The Kazarian case - an end to USCIS unlawful rulemaking?

Recently, the Ninth Circuit Court of Appeals once again slapped the USCIS Administrative Appeals Office (AAO) for unlawful rulemaking. In Kazarian v. USCIS, the Ninth Circuit again held that the AAO may not impose rules that cannot be found in existing regulations.

The Kazarian case involved a petition for employment based first preference (extraordinary ability) classification. The USCIS denied the petition. On appeal, the AAO upheld the denial. Among the grounds cited were findings that the beneficiary's publications had not been cited enough by other scholars and that the beneficiary's review of graduate level diploma work did not constitute his being the "judge of the work of others."

As to the first issue ("Authorship of Scholarly Articles in the Field of Endeavor"), the Ninth Circuit held:
"Pursuant to 8 C.F.R. § 204.5(h)(3)(vi), Kazarian submitted proof of his six articles in Astrophysics and his e-print in the Los Alamos National Laboratory archives, but did not demonstrate that other scholars had cited to his publications. The AAO held that without evidence of such citations, Kazarian’s articles did not meet the regulatory definition of evidence, because “publication of scholarly articles is not automatically evidence of sustained acclaim” and “we must consider the research community’s reaction to these articles.

The AAO’s conclusion rests on an improper understanding of 8 C.F.R. § 204.5(h)(3)(vi). Nothing in that provision requires a petitioner to demonstrate the research community’s reaction to his published articles before those articles can be considered as evidence, and neither USCIS nor an AAO may unilaterally impose novel substantive or evidentiary requirements beyond those set forth at 8 C.F.R. § 204.5. Love Korean Church v. Chertoff, 549 F.3d 749, 758 (9th Cir. 2008). While other authors’ citations (or a lack thereof) might be relevant to the final merits determination of whether a petitioner is at the very top of his or her field of endeavor, they are not relevant to the antecedent procedural question of whether the petitioner has provided at least three types of evidence. 8 C.F.R. § 204.5(h)(3). “If the agency intended to impose [peer citations] as a threshold requirement, we have little doubt that such records would have been included among the detailed substantive and evidentiary requirements set forth at 8 C.F.R. § 204.5[(h)(3)(i)-(x)].” Love Korean Church, 549 F.3d at 758."
As to the second issue ("Participation as a Judge of the Work of Others"), the court held:
"Pursuant to 8 C.F.R. § 204.5(h)(3)(iv), Kazarian submitted proof that he was a judge of graduate-level diploma works at Yerevan State University. The AAO held that “reviewing ‘diploma works’ for fellow students at one’s own university is not persuasive evidence of acclaim beyond that university,” and that absent “evidence that the petitioner served as an external dissertation reviewer for a university with which he is not otherwise affiliated,” Kazarian’s submission did not meet the regulatory definition of evidence.

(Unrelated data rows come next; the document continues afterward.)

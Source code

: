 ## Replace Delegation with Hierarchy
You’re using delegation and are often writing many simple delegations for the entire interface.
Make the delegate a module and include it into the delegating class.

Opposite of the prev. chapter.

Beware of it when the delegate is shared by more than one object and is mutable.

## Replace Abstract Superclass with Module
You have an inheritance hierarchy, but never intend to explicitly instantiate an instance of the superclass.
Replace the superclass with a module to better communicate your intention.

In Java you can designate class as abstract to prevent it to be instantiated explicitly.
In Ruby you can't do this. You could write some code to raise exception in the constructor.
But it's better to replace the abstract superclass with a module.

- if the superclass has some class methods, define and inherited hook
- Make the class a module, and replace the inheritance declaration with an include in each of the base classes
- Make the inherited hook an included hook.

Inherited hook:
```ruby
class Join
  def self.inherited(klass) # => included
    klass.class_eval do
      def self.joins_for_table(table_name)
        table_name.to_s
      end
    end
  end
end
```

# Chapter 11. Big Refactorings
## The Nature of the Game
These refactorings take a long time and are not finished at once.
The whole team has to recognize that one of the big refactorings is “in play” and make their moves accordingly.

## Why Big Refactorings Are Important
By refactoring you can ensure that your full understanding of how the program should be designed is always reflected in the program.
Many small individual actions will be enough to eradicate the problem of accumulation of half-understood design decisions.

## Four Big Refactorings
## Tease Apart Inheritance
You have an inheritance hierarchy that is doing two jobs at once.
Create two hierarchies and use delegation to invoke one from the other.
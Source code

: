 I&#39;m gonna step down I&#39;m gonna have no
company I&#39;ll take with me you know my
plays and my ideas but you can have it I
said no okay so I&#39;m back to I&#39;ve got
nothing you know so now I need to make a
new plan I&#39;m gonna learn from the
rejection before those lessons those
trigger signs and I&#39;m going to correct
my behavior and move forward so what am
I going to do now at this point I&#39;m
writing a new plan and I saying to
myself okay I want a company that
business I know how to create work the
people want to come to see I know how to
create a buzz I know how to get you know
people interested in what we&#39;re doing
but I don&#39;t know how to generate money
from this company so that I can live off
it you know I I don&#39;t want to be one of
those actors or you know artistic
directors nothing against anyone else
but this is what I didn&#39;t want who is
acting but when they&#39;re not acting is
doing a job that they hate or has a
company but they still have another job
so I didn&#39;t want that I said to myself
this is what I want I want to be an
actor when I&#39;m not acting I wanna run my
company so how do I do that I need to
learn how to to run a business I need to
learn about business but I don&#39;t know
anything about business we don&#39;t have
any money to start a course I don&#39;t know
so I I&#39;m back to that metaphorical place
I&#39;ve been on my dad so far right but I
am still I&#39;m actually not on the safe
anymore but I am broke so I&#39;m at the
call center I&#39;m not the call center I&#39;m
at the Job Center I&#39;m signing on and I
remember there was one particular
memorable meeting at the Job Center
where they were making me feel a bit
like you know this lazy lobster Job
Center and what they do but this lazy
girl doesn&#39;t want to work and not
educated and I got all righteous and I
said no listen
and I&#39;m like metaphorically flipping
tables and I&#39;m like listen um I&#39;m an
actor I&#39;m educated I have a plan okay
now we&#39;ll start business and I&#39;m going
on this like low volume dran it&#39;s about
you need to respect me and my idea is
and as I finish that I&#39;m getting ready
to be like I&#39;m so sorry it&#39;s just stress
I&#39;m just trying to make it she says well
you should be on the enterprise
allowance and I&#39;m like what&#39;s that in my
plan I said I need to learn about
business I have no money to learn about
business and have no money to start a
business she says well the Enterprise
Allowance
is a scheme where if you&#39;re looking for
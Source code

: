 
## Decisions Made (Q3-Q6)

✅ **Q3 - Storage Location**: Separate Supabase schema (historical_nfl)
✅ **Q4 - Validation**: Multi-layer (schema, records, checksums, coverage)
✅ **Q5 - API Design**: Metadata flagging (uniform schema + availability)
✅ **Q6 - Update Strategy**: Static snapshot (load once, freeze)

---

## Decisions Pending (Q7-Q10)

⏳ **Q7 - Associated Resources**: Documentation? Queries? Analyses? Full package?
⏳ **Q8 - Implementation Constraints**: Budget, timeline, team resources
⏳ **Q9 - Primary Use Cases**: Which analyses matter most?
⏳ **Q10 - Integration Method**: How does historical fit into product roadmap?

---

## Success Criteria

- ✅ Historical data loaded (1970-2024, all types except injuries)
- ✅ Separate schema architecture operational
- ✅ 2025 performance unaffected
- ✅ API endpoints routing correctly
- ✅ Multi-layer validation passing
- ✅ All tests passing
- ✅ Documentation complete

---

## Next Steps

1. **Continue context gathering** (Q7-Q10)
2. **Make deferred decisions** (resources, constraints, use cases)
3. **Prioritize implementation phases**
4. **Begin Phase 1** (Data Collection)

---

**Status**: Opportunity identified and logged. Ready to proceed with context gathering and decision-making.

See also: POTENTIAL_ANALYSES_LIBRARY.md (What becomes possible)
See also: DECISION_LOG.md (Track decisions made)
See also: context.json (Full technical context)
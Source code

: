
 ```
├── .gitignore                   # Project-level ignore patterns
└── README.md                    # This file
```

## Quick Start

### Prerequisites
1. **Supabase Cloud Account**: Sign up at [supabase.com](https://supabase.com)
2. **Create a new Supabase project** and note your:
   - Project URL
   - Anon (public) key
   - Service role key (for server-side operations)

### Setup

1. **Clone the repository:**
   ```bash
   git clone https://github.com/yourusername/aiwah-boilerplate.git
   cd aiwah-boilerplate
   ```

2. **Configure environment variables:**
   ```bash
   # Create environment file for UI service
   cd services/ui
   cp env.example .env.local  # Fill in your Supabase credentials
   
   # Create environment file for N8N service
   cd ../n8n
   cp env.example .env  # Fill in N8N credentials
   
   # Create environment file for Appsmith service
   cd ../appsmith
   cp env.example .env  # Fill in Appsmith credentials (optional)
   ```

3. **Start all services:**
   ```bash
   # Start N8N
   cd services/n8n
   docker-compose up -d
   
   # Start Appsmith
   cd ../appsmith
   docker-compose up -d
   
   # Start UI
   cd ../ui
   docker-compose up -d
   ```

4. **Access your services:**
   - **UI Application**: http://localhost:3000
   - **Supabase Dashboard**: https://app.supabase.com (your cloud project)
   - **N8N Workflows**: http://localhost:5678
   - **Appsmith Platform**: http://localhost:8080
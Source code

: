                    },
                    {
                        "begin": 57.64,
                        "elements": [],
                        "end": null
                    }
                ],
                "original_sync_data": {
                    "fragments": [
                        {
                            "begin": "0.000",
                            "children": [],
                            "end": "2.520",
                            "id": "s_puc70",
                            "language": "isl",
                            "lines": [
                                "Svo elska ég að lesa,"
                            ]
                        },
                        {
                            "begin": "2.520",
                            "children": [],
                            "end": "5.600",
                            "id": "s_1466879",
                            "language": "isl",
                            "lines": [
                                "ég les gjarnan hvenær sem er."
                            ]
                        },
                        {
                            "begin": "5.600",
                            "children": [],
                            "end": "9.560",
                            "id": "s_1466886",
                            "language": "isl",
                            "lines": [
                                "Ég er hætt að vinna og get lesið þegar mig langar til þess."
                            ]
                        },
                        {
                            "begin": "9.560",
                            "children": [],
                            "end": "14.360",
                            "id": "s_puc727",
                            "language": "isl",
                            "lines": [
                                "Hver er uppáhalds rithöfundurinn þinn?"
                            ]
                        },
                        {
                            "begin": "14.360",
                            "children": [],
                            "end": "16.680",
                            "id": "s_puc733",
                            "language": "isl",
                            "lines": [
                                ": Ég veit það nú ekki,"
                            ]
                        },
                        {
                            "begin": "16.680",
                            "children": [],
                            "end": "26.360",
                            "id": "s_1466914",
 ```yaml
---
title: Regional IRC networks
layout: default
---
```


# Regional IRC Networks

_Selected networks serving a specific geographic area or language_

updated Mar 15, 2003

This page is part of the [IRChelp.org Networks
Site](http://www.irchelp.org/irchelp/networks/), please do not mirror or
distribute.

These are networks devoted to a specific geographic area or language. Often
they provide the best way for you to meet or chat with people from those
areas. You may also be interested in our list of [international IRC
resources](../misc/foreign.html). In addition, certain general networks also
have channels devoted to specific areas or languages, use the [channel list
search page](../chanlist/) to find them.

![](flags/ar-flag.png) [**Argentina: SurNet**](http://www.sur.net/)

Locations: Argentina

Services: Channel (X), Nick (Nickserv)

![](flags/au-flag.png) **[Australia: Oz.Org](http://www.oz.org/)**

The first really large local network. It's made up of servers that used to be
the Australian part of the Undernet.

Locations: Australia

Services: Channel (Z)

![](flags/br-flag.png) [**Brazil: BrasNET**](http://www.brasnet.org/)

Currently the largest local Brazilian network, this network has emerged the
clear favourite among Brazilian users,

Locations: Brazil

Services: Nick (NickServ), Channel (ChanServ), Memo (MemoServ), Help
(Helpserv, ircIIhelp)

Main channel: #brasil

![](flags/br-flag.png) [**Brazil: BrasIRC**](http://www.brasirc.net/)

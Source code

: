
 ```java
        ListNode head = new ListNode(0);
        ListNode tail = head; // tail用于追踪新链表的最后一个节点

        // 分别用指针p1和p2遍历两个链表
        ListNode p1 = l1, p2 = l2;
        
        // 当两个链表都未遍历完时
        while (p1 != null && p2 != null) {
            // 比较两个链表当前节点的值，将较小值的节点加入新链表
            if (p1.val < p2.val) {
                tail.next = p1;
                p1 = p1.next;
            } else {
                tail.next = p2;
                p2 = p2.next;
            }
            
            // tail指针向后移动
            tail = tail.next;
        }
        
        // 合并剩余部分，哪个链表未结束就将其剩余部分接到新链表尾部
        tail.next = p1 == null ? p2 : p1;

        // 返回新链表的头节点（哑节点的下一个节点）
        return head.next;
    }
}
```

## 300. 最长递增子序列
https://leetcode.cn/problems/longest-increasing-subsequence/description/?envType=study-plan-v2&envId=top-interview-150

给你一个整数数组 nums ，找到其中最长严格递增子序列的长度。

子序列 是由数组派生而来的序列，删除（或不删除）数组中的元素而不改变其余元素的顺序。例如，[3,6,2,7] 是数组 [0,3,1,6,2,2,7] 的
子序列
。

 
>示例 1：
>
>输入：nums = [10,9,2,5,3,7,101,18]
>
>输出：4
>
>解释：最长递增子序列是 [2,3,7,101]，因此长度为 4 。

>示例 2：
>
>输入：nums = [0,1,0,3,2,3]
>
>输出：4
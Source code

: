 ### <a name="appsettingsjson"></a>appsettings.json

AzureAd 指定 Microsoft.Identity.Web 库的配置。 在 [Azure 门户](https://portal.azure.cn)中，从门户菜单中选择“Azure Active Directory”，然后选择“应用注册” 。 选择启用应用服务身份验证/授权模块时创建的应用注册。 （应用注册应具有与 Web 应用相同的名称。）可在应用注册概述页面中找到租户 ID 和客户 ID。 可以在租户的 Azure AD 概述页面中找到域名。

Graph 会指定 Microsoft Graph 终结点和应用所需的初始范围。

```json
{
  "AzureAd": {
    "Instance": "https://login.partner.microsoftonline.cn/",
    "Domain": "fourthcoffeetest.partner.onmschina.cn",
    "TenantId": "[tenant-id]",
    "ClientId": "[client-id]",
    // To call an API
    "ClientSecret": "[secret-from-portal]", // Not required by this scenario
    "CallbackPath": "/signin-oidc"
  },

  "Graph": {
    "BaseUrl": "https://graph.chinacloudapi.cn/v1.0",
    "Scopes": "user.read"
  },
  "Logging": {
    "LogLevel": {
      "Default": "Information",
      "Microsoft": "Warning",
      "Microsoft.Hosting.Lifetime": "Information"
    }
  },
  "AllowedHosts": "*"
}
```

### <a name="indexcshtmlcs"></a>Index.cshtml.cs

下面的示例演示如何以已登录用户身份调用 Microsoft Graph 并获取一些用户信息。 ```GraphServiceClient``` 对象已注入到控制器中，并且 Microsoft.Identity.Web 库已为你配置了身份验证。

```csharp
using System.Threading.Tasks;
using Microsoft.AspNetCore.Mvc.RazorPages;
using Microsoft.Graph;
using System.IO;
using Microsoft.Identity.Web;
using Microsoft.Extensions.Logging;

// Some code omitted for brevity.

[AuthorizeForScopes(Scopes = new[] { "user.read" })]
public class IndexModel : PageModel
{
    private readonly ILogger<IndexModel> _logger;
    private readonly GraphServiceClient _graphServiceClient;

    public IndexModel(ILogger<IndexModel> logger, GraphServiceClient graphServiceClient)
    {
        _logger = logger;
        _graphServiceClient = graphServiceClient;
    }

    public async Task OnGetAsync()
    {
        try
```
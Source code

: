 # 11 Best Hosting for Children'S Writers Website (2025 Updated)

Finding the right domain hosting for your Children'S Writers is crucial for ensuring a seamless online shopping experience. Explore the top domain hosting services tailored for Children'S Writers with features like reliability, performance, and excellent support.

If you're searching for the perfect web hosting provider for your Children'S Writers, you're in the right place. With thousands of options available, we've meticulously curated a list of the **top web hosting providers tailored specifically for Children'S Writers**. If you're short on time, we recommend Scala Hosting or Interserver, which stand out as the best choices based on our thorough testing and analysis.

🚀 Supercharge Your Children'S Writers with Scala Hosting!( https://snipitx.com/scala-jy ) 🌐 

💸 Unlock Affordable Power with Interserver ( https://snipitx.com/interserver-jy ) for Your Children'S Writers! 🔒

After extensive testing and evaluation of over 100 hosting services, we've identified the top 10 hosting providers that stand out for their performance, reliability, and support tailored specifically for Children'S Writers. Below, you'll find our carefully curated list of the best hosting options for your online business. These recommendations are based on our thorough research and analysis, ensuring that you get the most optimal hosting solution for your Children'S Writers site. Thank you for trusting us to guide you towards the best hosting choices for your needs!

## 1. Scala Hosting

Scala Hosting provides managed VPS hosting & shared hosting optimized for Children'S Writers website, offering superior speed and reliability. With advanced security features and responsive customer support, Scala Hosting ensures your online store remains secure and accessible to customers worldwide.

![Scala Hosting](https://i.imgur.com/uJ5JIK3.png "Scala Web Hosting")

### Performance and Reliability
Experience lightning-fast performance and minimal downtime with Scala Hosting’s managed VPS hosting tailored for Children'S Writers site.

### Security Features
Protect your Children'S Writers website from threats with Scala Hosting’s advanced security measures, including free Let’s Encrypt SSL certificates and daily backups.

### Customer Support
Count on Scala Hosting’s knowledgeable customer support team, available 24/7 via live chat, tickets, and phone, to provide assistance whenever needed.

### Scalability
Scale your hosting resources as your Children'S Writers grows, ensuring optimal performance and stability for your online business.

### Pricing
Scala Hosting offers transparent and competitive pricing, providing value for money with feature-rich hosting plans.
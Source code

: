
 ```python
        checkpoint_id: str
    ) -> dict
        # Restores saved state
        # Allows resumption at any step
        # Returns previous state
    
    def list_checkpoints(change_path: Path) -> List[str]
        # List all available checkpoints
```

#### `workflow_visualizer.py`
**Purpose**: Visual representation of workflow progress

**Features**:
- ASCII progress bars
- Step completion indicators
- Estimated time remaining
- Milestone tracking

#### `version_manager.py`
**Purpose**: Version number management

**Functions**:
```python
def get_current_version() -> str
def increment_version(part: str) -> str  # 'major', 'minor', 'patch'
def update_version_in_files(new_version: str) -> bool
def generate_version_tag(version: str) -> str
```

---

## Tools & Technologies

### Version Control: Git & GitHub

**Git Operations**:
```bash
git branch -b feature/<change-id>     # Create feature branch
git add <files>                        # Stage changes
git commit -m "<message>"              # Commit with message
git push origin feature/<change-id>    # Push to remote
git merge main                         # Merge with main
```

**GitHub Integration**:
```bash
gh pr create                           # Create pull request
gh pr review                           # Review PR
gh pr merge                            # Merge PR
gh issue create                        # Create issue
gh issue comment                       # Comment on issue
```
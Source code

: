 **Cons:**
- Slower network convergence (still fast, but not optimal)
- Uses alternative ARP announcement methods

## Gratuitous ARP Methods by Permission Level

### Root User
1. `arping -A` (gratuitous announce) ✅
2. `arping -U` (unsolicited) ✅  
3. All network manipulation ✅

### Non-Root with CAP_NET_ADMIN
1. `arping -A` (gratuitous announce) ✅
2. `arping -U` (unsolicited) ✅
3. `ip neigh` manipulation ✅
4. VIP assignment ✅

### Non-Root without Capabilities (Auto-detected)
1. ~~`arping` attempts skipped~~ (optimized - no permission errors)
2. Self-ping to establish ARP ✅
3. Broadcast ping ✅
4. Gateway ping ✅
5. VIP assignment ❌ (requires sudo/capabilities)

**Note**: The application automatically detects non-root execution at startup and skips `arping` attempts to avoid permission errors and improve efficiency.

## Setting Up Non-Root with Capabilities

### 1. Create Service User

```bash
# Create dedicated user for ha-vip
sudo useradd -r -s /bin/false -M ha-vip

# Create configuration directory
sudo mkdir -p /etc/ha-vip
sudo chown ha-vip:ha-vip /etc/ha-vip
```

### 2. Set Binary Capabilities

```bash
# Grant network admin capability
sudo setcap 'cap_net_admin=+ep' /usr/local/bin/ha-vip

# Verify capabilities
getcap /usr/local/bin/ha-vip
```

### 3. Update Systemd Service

The AAO’s conclusion rests on an improper understanding of 8 C.F.R. § 204.5(h)(3)(iv). Nothing in that provision suggests that whether judging university dissertations counts as evidence turns on which university the judge is affiliated with. Again, while the AAO’s analysis might be relevant to a final merits determination, the AAO may not unilaterally impose a novel evidentiary requirement. Love Korean Church, 549 F.3d at 758."
This decision reaffirms the Ninth Circuit's earlier finding in Love Korean Church v. Chertoff, 549 F.3d 749, 758 (9th Cir. 2008), which similarly found overreaching on the part of the USCIS in improperly attempting to read new content into an existing regulation.

This decision is important to all petitioners and beneficiaries. Taken at face value, it means that the USCIS must stop adding new requirements not found in the existing regulations or case law. This means that policies such as the "four year bachelor's degree" requirement, most of the additional EB1 extraordinary ability requirements, and even the new "control" aspect of the recent H1b memorandum are all now shown to be improper.

Certainly within the jurisdiction of the Ninth Circuit Court of Appeals, the USCIS is going to have a very hard time justifying denials based on legal standards not set forth in the law. We can expect to see a great deal of litigation in this area shortly.